**To do**:
In the copy, include every record below exactly as it appears, but no pictures.

• • • •

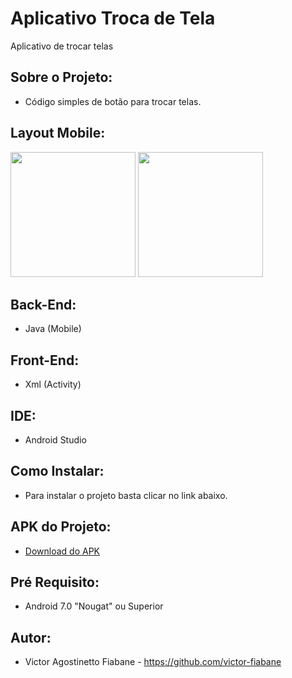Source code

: # Aplicativo Troca de Tela
  Aplicativo de trocar telas
## Sobre o Projeto:
  * Código simples de botão para trocar telas.
## Layout Mobile:
<img width=200px src="https://github.com/victor-fiabane/TrocadeTelas/assets/83031314/1ddfe483-e870-4f05-8cad-ab729d188cdb"/>
<img width=200px src="https://github.com/victor-fiabane/TrocadeTelas/assets/83031314/67a9c345-130a-4c76-8b9d-c91e639c1d40"/>

## Back-End:
  * Java (Mobile)
## Front-End:
  * Xml (Activity)
## IDE:
  * Android Studio
## Como Instalar:
  * Para instalar o projeto basta clicar no link abaixo.
## APK do Projeto:
  * <a href="./app-TrocaTela.apk">Download do APK</a>
## Pré Requisito:
  * Android 7.0 "Nougat" ou Superior
## Autor:
  * Victor Agostinetto Fiabane - https://github.com/victor-fiabane
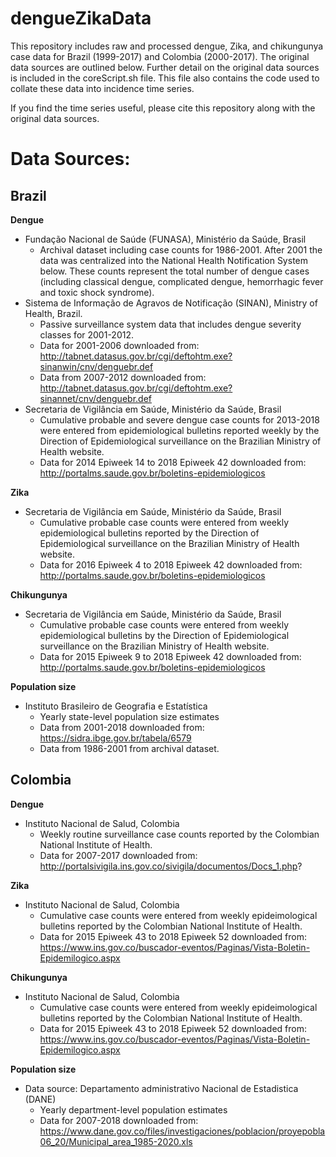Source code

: # dengueZikaData

This repository includes raw and processed dengue, Zika, and chikungunya case data for Brazil (1999-2017) and Colombia (2000-2017). The original data sources are outlined below. Further detail on the original data sources is included in the coreScript.sh file. This file also contains the code used to collate these data into incidence time series. 

If you find the time series useful, please cite this repository along with the original data sources.


# Data Sources:

## Brazil

**Dengue**
*  Fundação Nacional de Saúde (FUNASA), Ministério da Saúde, Brasil
    * Archival dataset including case counts for 1986-2001. After 2001 the data was centralized into the National Health Notification System below. These counts represent the total number of dengue cases (including classical dengue, complicated dengue, hemorrhagic fever and toxic shock syndrome).  
* Sistema de Informação de Agravos de Notificação (SINAN), Ministry of Health, Brazil.
    * Passive surveillance system data that includes dengue severity classes for 2001-2012.
    * Data for 2001-2006 downloaded from: http://tabnet.datasus.gov.br/cgi/deftohtm.exe?sinanwin/cnv/denguebr.def
    * Data from 2007-2012 downloaded from: http://tabnet.datasus.gov.br/cgi/deftohtm.exe?sinannet/cnv/denguebr.def
* Secretaria de Vigilância em Saúde, Ministério da Saúde, Brasil
    * Cumulative probable and severe dengue case counts for 2013-2018 were entered from epidemiological bulletins reported weekly by the Direction of Epidemiological surveillance on the Brazilian Ministry of Health website.
    * Data for 2014 Epiweek 14 to 2018 Epiweek 42 downloaded from: http://portalms.saude.gov.br/boletins-epidemiologicos

**Zika** 
* Secretaria de Vigilância em Saúde, Ministério da Saúde, Brasil
    * Cumulative probable case counts were entered from weekly epidemiological bulletins reported by the Direction of Epidemiological surveillance on the Brazilian Ministry of Health website.
    * Data for 2016 Epiweek 4 to 2018 Epiweek 42 downloaded from: http://portalms.saude.gov.br/boletins-epidemiologicos

**Chikungunya**
* Secretaria de Vigilância em Saúde, Ministério da Saúde, Brasil
    * Cumulative probable case counts were entered from weekly epidemiological bulletins by the Direction of Epidemiological surveillance on the Brazilian Ministry of Health website.
    * Data for 2015 Epiweek 9 to 2018 Epiweek 42 downloaded from: http://portalms.saude.gov.br/boletins-epidemiologicos

**Population size** 
* Instituto Brasileiro de Geografia e Estatística
    * Yearly state-level population size estimates
    * Data from 2001-2018 downloaded from: https://sidra.ibge.gov.br/tabela/6579
    * Data from 1986-2001 from archival dataset. 


## Colombia

**Dengue**
* Instituto Nacional de Salud, Colombia
    * Weekly routine surveillance case counts reported by the Colombian National Institute of Health.
    * Data for 2007-2017 downloaded from: http://portalsivigila.ins.gov.co/sivigila/documentos/Docs_1.php?

**Zika**
* Instituto Nacional de Salud, Colombia
    * Cumulative case counts were entered from weekly epideimological bulletins reported by the Colombian National Institute of Health.
    * Data for 2015 Epiweek 43 to 2018 Epiweek 52 downloaded from: https://www.ins.gov.co/buscador-eventos/Paginas/Vista-Boletin-Epidemilogico.aspx

**Chikungunya**
* Instituto Nacional de Salud, Colombia
    * Cumulative case counts were entered from weekly epideimological bulletins reported by the Colombian National Institute of Health.
    * Data for 2015 Epiweek 43 to 2018 Epiweek 52 downloaded from: https://www.ins.gov.co/buscador-eventos/Paginas/Vista-Boletin-Epidemilogico.aspx

**Population size**
* Data source: Departamento administrativo Nacional de Estadistica (DANE)
    * Yearly department-level population estimates 
    * Data for 2007-2018 downloaded from: https://www.dane.gov.co/files/investigaciones/poblacion/proyepobla06_20/Municipal_area_1985-2020.xls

• • • •

**Solution for this problem**:
Source code

: # Aplicativo Troca de Tela
  Aplicativo de trocar telas
## Sobre o Projeto:
  * Código simples de botão para trocar telas.
## Layout Mobile:
<img width=200px src="https://github.com/victor-fiabane/TrocadeTelas/assets/83031314/1ddfe483-e870-4f05-8cad-ab729d188cdb"/>
<img width=200px src="https://github.com/victor-fiabane/TrocadeTelas/assets/83031314/67a9c345-130a-4c76-8b9d-c91e639c1d40"/>

## Back-End:
  * Java (Mobile)
## Front-End:
  * Xml (Activity)
## IDE:
  * Android Studio
## Como Instalar:
  * Para instalar o projeto basta clicar no link abaixo.
## APK do Projeto:
  * <a href="./app-TrocaTela.apk">Download do APK</a>
## Pré Requisito:
  * Android 7.0 "Nougat" ou Superior
## Autor:
  * Victor Agostinetto Fiabane - https://github.com/victor-fiabane
Source code

: # dengueZikaData

This repository includes raw and processed dengue, Zika, and chikungunya case data for Brazil (1999-2017) and Colombia (2000-2017). The original data sources are outlined below. Further detail on the original data sources is included in the coreScript.sh file. This file also contains the code used to collate these data into incidence time series. 

If you find the time series useful, please cite this repository along with the original data sources.


# Data Sources:

## Brazil

**Dengue**
*  Fundação Nacional de Saúde (FUNASA), Ministério da Saúde, Brasil
    * Archival dataset including case counts for 1986-2001. After 2001 the data was centralized into the National Health Notification System below. These counts represent the total number of dengue cases (including classical dengue, complicated dengue, hemorrhagic fever and toxic shock syndrome).  
* Sistema de Informação de Agravos de Notificação (SINAN), Ministry of Health, Brazil.
    * Passive surveillance system data that includes dengue severity classes for 2001-2012.
    * Data for 2001-2006 downloaded from: http://tabnet.datasus.gov.br/cgi/deftohtm.exe?sinanwin/cnv/denguebr.def
    * Data from 2007-2012 downloaded from: http://tabnet.datasus.gov.br/cgi/deftohtm.exe?sinannet/cnv/denguebr.def
* Secretaria de Vigilância em Saúde, Ministério da Saúde, Brasil
    * Cumulative probable and severe dengue case counts for 2013-2018 were entered from epidemiological bulletins reported weekly by the Direction of Epidemiological surveillance on the Brazilian Ministry of Health website.
    * Data for 2014 Epiweek 14 to 2018 Epiweek 42 downloaded from: http://portalms.saude.gov.br/boletins-epidemiologicos

**Zika** 
* Secretaria de Vigilância em Saúde, Ministério da Saúde, Brasil
    * Cumulative probable case counts were entered from weekly epidemiological bulletins reported by the Direction of Epidemiological surveillance on the Brazilian Ministry of Health website.
    * Data for 2016 Epiweek 4 to 2018 Epiweek 42 downloaded from: http://portalms.saude.gov.br/boletins-epidemiologicos

**Chikungunya**
* Secretaria de Vigilância em Saúde, Ministério da Saúde, Brasil
    * Cumulative probable case counts were entered from weekly epidemiological bulletins by the Direction of Epidemiological surveillance on the Brazilian Ministry of Health website.
    * Data for 2015 Epiweek 9 to 2018 Epiweek 42 downloaded from: http://portalms.saude.gov.br/boletins-epidemiologicos

**Population size** 
* Instituto Brasileiro de Geografia e Estatística
    * Yearly state-level population size estimates
    * Data from 2001-2018 downloaded from: https://sidra.ibge.gov.br/tabela/6579
    * Data from 1986-2001 from archival dataset. 


## Colombia

**Dengue**
* Instituto Nacional de Salud, Colombia
    * Weekly routine surveillance case counts reported by the Colombian National Institute of Health.
    * Data for 2007-2017 downloaded from: http://portalsivigila.ins.gov.co/sivigila/documentos/Docs_1.php?

**Zika**
* Instituto Nacional de Salud, Colombia
    * Cumulative case counts were entered from weekly epideimological bulletins reported by the Colombian National Institute of Health.
    * Data for 2015 Epiweek 43 to 2018 Epiweek 52 downloaded from: https://www.ins.gov.co/buscador-eventos/Paginas/Vista-Boletin-Epidemilogico.aspx

**Chikungunya**
* Instituto Nacional de Salud, Colombia
    * Cumulative case counts were entered from weekly epideimological bulletins reported by the Colombian National Institute of Health.
    * Data for 2015 Epiweek 43 to 2018 Epiweek 52 downloaded from: https://www.ins.gov.co/buscador-eventos/Paginas/Vista-Boletin-Epidemilogico.aspx

**Population size**
* Data source: Departamento administrativo Nacional de Estadistica (DANE)
    * Yearly department-level population estimates 
    * Data for 2007-2018 downloaded from: https://www.dane.gov.co/files/investigaciones/poblacion/proyepobla06_20/Municipal_area_1985-2020.xls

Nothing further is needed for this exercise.